What you should do -
Copy each line from the entries that the word "host" appears in.

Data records
▼▼▼

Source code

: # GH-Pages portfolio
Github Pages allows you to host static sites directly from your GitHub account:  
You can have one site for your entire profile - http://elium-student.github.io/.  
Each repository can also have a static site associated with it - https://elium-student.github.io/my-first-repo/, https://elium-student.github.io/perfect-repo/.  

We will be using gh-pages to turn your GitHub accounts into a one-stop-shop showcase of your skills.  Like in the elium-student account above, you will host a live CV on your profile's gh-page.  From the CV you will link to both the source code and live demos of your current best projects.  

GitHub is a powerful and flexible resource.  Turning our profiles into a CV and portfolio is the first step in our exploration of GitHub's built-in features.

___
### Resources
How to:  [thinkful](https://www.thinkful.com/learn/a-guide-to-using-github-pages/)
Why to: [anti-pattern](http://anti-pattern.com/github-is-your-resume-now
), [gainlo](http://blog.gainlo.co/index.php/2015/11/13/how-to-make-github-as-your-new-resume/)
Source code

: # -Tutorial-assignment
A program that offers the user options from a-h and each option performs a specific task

▲▲▲
▼▼▼

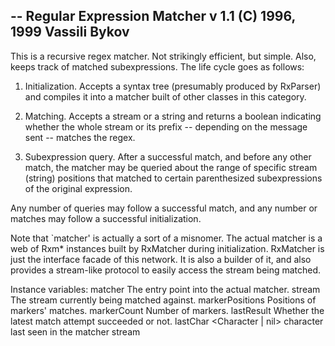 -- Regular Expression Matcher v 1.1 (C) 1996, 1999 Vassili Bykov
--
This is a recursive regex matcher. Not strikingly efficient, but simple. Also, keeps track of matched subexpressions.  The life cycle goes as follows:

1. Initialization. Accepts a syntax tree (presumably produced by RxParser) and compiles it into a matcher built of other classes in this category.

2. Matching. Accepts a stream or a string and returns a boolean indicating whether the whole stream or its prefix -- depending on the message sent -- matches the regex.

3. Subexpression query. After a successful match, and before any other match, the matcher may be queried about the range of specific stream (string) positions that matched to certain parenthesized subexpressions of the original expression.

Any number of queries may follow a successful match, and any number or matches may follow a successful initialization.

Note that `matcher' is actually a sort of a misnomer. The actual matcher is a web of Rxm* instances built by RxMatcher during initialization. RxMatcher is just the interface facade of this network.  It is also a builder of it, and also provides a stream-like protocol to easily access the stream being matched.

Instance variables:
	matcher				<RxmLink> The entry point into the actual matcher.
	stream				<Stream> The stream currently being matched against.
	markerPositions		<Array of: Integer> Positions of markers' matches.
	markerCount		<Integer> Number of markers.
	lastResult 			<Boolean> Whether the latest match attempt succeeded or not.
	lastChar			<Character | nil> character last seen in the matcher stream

▲▲▲

Result below -
Github Pages allows you to host static sites directly from your GitHub account:  
We will be using gh-pages to turn your GitHub accounts into a one-stop-shop showcase of your skills.  Like in the elium-student account above, you will host a live CV on your profile's gh-page.  From the CV you will link to both the source code and live demos of your current best projects.  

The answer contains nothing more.